▸ LISTED RECORDS
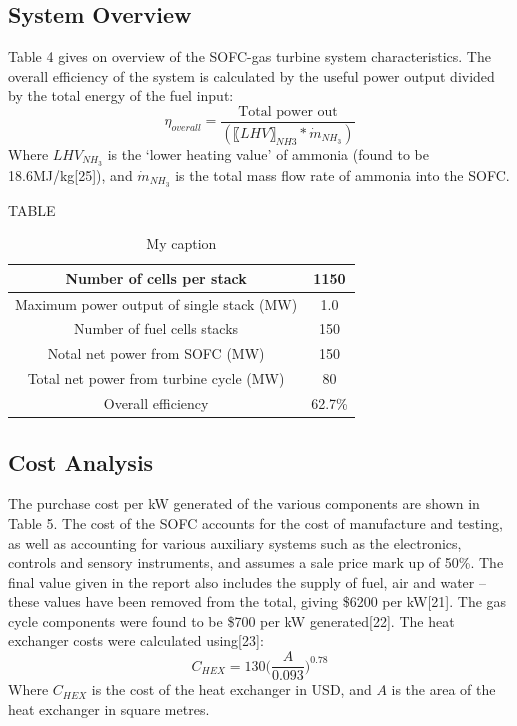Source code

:\subsection{System Overview}
Table 4 gives on overview of the SOFC-gas turbine system characteristics. The overall efficiency of the system is calculated by the useful power output divided by the total energy of the fuel input:
\begin{equation}
\eta_{overall}=  \frac{\text{Total power out}}{(〖LHV〗_{NH3}* \dot{m}_{NH_3})}				
\end{equation}
Where $LHV_{NH_3}$ is the ‘lower heating value’ of ammonia (found to be 18.6MJ/kg[25]), and $\dot{m}_{NH_3}$ is the total mass flow rate of ammonia into the SOFC.

TABLE
\begin{table}[h!]
\centering
\caption{My caption}
\label{my-label}
\begin{tabular}{|c|c|}
\hline
Number of cells per stack                 & 1150   \\ \hline
Maximum power output of single stack (MW) & 1.0    \\ \hline
Number of fuel cells stacks               & 150    \\ \hline
Notal net power from SOFC (MW)            & 150    \\ \hline
Total net power from turbine cycle (MW)   & 80     \\ \hline
Overall efficiency                        & 62.7\% \\ \hline
\end{tabular}
\end{table}

\subsection{Cost Analysis} 
The purchase cost per kW generated of the various components are shown in Table 5. The cost of the SOFC accounts for the cost of manufacture and testing, as well as accounting for various auxiliary systems such as the electronics, controls and sensory instruments, and assumes a sale price mark up of 50\%. The final value given in the report also includes the supply of fuel, air and water – these values have been removed from the total, giving \$6200 per kW[21]. The gas cycle components were found to be \$700 per kW generated[22]. The heat exchanger costs were calculated using[23]:
\begin{equation}
C_{HEX}=130\Big ( \frac{A}{0.093}\Big )	^{0.78} 					
\end{equation}
Where $C_{HEX}$ is the cost of the heat exchanger in USD, and $A$ is the area of the heat exchanger in square metres.

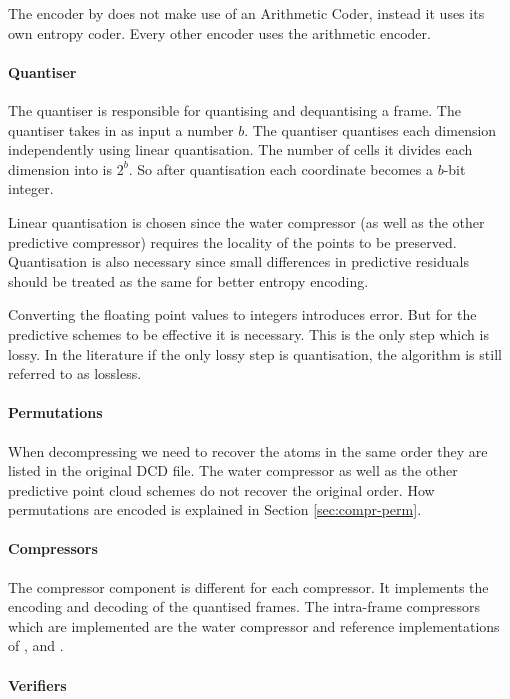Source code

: \documentclass[a4paper]{report}
\begin{document}
The encoder by \citet{omeltchenko2000sls} does not make use of an Arithmetic
Coder, instead it uses its own entropy coder. Every other encoder uses the
arithmetic encoder.


\paragraph{Quantiser}

The quantiser is responsible for quantising and dequantising a frame. The
quantiser takes in as input a number $b$. The quantiser quantises each
dimension independently using linear quantisation. The number of cells it
divides each dimension into is $2^b$. So after quantisation each coordinate
becomes a $b$-bit integer.

Linear quantisation is chosen since the water compressor (as well as the other
predictive compressor) requires the locality of the points to be
preserved. Quantisation is also necessary since small differences in
predictive residuals should be treated as the same for better entropy
encoding.

Converting the floating point values to integers introduces error. But for the
predictive schemes to be effective it is necessary. This is the only step
which is lossy. In the literature if the only lossy step is quantisation, the
algorithm is still referred to as lossless.


\paragraph{Permutations}

When decompressing we need to recover the atoms in the same order they are
listed in the original DCD file. The water compressor as well as the other
predictive point cloud schemes do not recover the original order. How
permutations are encoded is explained in Section \ref{sec:compr-perm}.


\paragraph{Compressors}

The compressor component is different for each compressor. It implements the
encoding and decoding of the quantised frames. The intra-frame compressors
which are implemented are the water compressor and reference implementations
of \citet{omeltchenko2000sls}, \citet{gumholdcomp} and
\citet{devillers2000gci}.


\paragraph{Verifiers}
\end{document}
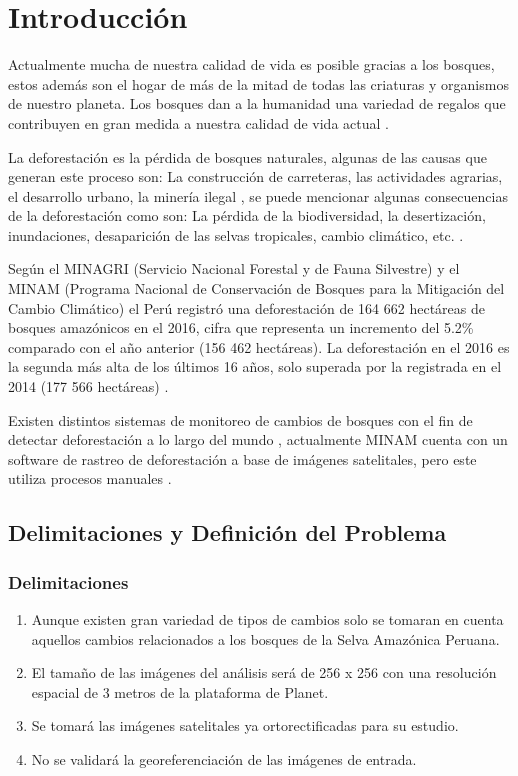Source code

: \chapter{Introducción}
\label{chap:introduccion}
Actualmente mucha de nuestra calidad de vida es posible gracias a los bosques, estos además son el hogar de más de la mitad de todas las criaturas y organismos de nuestro planeta. Los bosques dan a la humanidad una variedad de regalos que contribuyen en gran medida a nuestra calidad de vida actual \cite{balvanera2012servicios}.


La deforestación es la pérdida de bosques naturales, algunas de las causas que generan este proceso son: La construcción de carreteras, las actividades agrarias, el desarrollo urbano, la minería ilegal \cite{fearnside2005deforestation}, se puede mencionar algunas consecuencias de la deforestación como son: La pérdida de la biodiversidad, la desertización, inundaciones, desaparición de las selvas tropicales, cambio climático, etc. \cite{garcia2016deforestation}.


Según el MINAGRI (Servicio Nacional Forestal y de Fauna Silvestre) y el MINAM (Programa Nacional de Conservación de Bosques para la Mitigación del Cambio Climático) el Perú registró una deforestación de 164 662 hectáreas de bosques amazónicos en el 2016, cifra que representa un incremento del 5.2\% comparado con el año anterior (156 462 hectáreas). La deforestación en el 2016 es la segunda más alta de los últimos 16 años, solo superada por la registrada en el 2014 (177 566 hectáreas) \cite{noticia1}.


Existen distintos sistemas de monitoreo de cambios de bosques con el fin de detectar deforestación a lo largo del mundo \cite{MinisteriodelambientedelPeru}, actualmente MINAM cuenta con un software de rastreo de deforestación a base de imágenes satelitales, pero este utiliza procesos manuales \cite{MinisteriodelAmbiente}.



\section{Delimitaciones y Definición del Problema}

\subsection{Delimitaciones}
\begin{enumerate}
    \item Aunque existen gran variedad de tipos de cambios solo se tomaran en cuenta aquellos cambios relacionados a los bosques de la Selva Amazónica Peruana.
    \item El tamaño de las imágenes del análisis será de 256 x 256 con una resolución espacial de 3 metros de la plataforma de Planet.
    \item Se tomará las imágenes satelitales ya ortorectificadas para su estudio.
    \item No se validará la georeferenciación de las imágenes de entrada.
    
\end{enumerate}


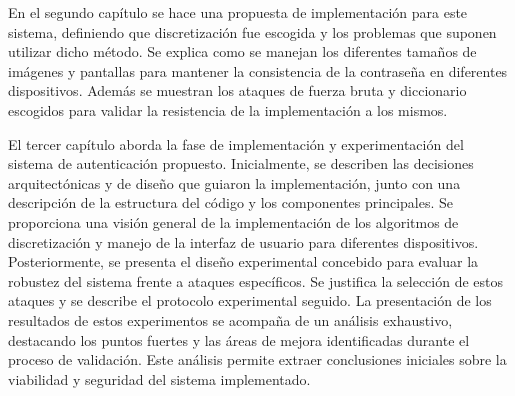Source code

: En el segundo capítulo se hace una propuesta de implementación para este sistema, definiendo que discretización fue escogida y los problemas que suponen utilizar dicho método. Se explica como se manejan los diferentes tamaños de imágenes y pantallas para mantener la consistencia de la contraseña en diferentes dispositivos. Además se muestran los ataques de fuerza bruta y diccionario escogidos para validar la resistencia de la implementación a los mismos.

El tercer capítulo aborda la fase de implementación y experimentación del sistema de autenticación propuesto. Inicialmente, se describen las decisiones arquitectónicas y de diseño que guiaron la implementación, junto con una descripción de la estructura del código y los componentes principales. Se proporciona una visión general de la implementación de los algoritmos de discretización y manejo de la interfaz de usuario para diferentes dispositivos. Posteriormente, se presenta el diseño experimental concebido para evaluar la robustez del sistema frente a ataques específicos. Se justifica la selección de estos ataques y se describe el protocolo experimental seguido. La presentación de los resultados de estos experimentos se acompaña de un análisis exhaustivo, destacando los puntos fuertes y las áreas de mejora identificadas durante el proceso de validación. Este análisis permite extraer conclusiones iniciales sobre la viabilidad y seguridad del sistema implementado.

▸ PROBLEM DETAILS
Full transcription of the material, exact in every line, without images.

▸ OUTPUT
Source code

:\subsection{System Overview}
Table 4 gives on overview of the SOFC-gas turbine system characteristics. The overall efficiency of the system is calculated by the useful power output divided by the total energy of the fuel input:
\begin{equation}
\eta_{overall}=  \frac{\text{Total power out}}{(〖LHV〗_{NH3}* \dot{m}_{NH_3})}				
\end{equation}
Where $LHV_{NH_3}$ is the ‘lower heating value’ of ammonia (found to be 18.6MJ/kg[25]), and $\dot{m}_{NH_3}$ is the total mass flow rate of ammonia into the SOFC.

TABLE
\begin{table}[h!]
\centering
\caption{My caption}
\label{my-label}
\begin{tabular}{|c|c|}
\hline
Number of cells per stack                 & 1150   \\ \hline
Maximum power output of single stack (MW) & 1.0    \\ \hline
Number of fuel cells stacks               & 150    \\ \hline
Notal net power from SOFC (MW)            & 150    \\ \hline
Total net power from turbine cycle (MW)   & 80     \\ \hline
Overall efficiency                        & 62.7\% \\ \hline
\end{tabular}
\end{table}

\subsection{Cost Analysis} 
The purchase cost per kW generated of the various components are shown in Table 5. The cost of the SOFC accounts for the cost of manufacture and testing, as well as accounting for various auxiliary systems such as the electronics, controls and sensory instruments, and assumes a sale price mark up of 50\%. The final value given in the report also includes the supply of fuel, air and water – these values have been removed from the total, giving \$6200 per kW[21]. The gas cycle components were found to be \$700 per kW generated[22]. The heat exchanger costs were calculated using[23]:
\begin{equation}
C_{HEX}=130\Big ( \frac{A}{0.093}\Big )	^{0.78} 					
\end{equation}
Where $C_{HEX}$ is the cost of the heat exchanger in USD, and $A$ is the area of the heat exchanger in square metres.

Source code

: \documentclass[a4paper]{report}
\begin{document}
The encoder by \citet{omeltchenko2000sls} does not make use of an Arithmetic
Coder, instead it uses its own entropy coder. Every other encoder uses the
arithmetic encoder.


\paragraph{Quantiser}

The quantiser is responsible for quantising and dequantising a frame. The
quantiser takes in as input a number $b$. The quantiser quantises each
dimension independently using linear quantisation. The number of cells it
divides each dimension into is $2^b$. So after quantisation each coordinate
becomes a $b$-bit integer.

Linear quantisation is chosen since the water compressor (as well as the other
predictive compressor) requires the locality of the points to be
preserved. Quantisation is also necessary since small differences in
predictive residuals should be treated as the same for better entropy
encoding.

Converting the floating point values to integers introduces error. But for the
predictive schemes to be effective it is necessary. This is the only step
which is lossy. In the literature if the only lossy step is quantisation, the
algorithm is still referred to as lossless.


\paragraph{Permutations}

When decompressing we need to recover the atoms in the same order they are
listed in the original DCD file. The water compressor as well as the other
predictive point cloud schemes do not recover the original order. How
permutations are encoded is explained in Section \ref{sec:compr-perm}.


\paragraph{Compressors}

The compressor component is different for each compressor. It implements the
encoding and decoding of the quantised frames. The intra-frame compressors
which are implemented are the water compressor and reference implementations
of \citet{omeltchenko2000sls}, \citet{gumholdcomp} and
\citet{devillers2000gci}.


\paragraph{Verifiers}
\end{document}
Source code

: \chapter{Introducción}
\label{chap:introduccion}
Actualmente mucha de nuestra calidad de vida es posible gracias a los bosques, estos además son el hogar de más de la mitad de todas las criaturas y organismos de nuestro planeta. Los bosques dan a la humanidad una variedad de regalos que contribuyen en gran medida a nuestra calidad de vida actual \cite{balvanera2012servicios}.


La deforestación es la pérdida de bosques naturales, algunas de las causas que generan este proceso son: La construcción de carreteras, las actividades agrarias, el desarrollo urbano, la minería ilegal \cite{fearnside2005deforestation}, se puede mencionar algunas consecuencias de la deforestación como son: La pérdida de la biodiversidad, la desertización, inundaciones, desaparición de las selvas tropicales, cambio climático, etc. \cite{garcia2016deforestation}.


Según el MINAGRI (Servicio Nacional Forestal y de Fauna Silvestre) y el MINAM (Programa Nacional de Conservación de Bosques para la Mitigación del Cambio Climático) el Perú registró una deforestación de 164 662 hectáreas de bosques amazónicos en el 2016, cifra que representa un incremento del 5.2\% comparado con el año anterior (156 462 hectáreas). La deforestación en el 2016 es la segunda más alta de los últimos 16 años, solo superada por la registrada en el 2014 (177 566 hectáreas) \cite{noticia1}.


Existen distintos sistemas de monitoreo de cambios de bosques con el fin de detectar deforestación a lo largo del mundo \cite{MinisteriodelambientedelPeru}, actualmente MINAM cuenta con un software de rastreo de deforestación a base de imágenes satelitales, pero este utiliza procesos manuales \cite{MinisteriodelAmbiente}.



\section{Delimitaciones y Definición del Problema}

\subsection{Delimitaciones}
\begin{enumerate}
    \item Aunque existen gran variedad de tipos de cambios solo se tomaran en cuenta aquellos cambios relacionados a los bosques de la Selva Amazónica Peruana.
    \item El tamaño de las imágenes del análisis será de 256 x 256 con una resolución espacial de 3 metros de la plataforma de Planet.
    \item Se tomará las imágenes satelitales ya ortorectificadas para su estudio.
    \item No se validará la georeferenciación de las imágenes de entrada.
    
\end{enumerate}


Source code

: En el segundo capítulo se hace una propuesta de implementación para este sistema, definiendo que discretización fue escogida y los problemas que suponen utilizar dicho método. Se explica como se manejan los diferentes tamaños de imágenes y pantallas para mantener la consistencia de la contraseña en diferentes dispositivos. Además se muestran los ataques de fuerza bruta y diccionario escogidos para validar la resistencia de la implementación a los mismos.

El tercer capítulo aborda la fase de implementación y experimentación del sistema de autenticación propuesto. Inicialmente, se describen las decisiones arquitectónicas y de diseño que guiaron la implementación, junto con una descripción de la estructura del código y los componentes principales. Se proporciona una visión general de la implementación de los algoritmos de discretización y manejo de la interfaz de usuario para diferentes dispositivos. Posteriormente, se presenta el diseño experimental concebido para evaluar la robustez del sistema frente a ataques específicos. Se justifica la selección de estos ataques y se describe el protocolo experimental seguido. La presentación de los resultados de estos experimentos se acompaña de un análisis exhaustivo, destacando los puntos fuertes y las áreas de mejora identificadas durante el proceso de validación. Este análisis permite extraer conclusiones iniciales sobre la viabilidad y seguridad del sistema implementado.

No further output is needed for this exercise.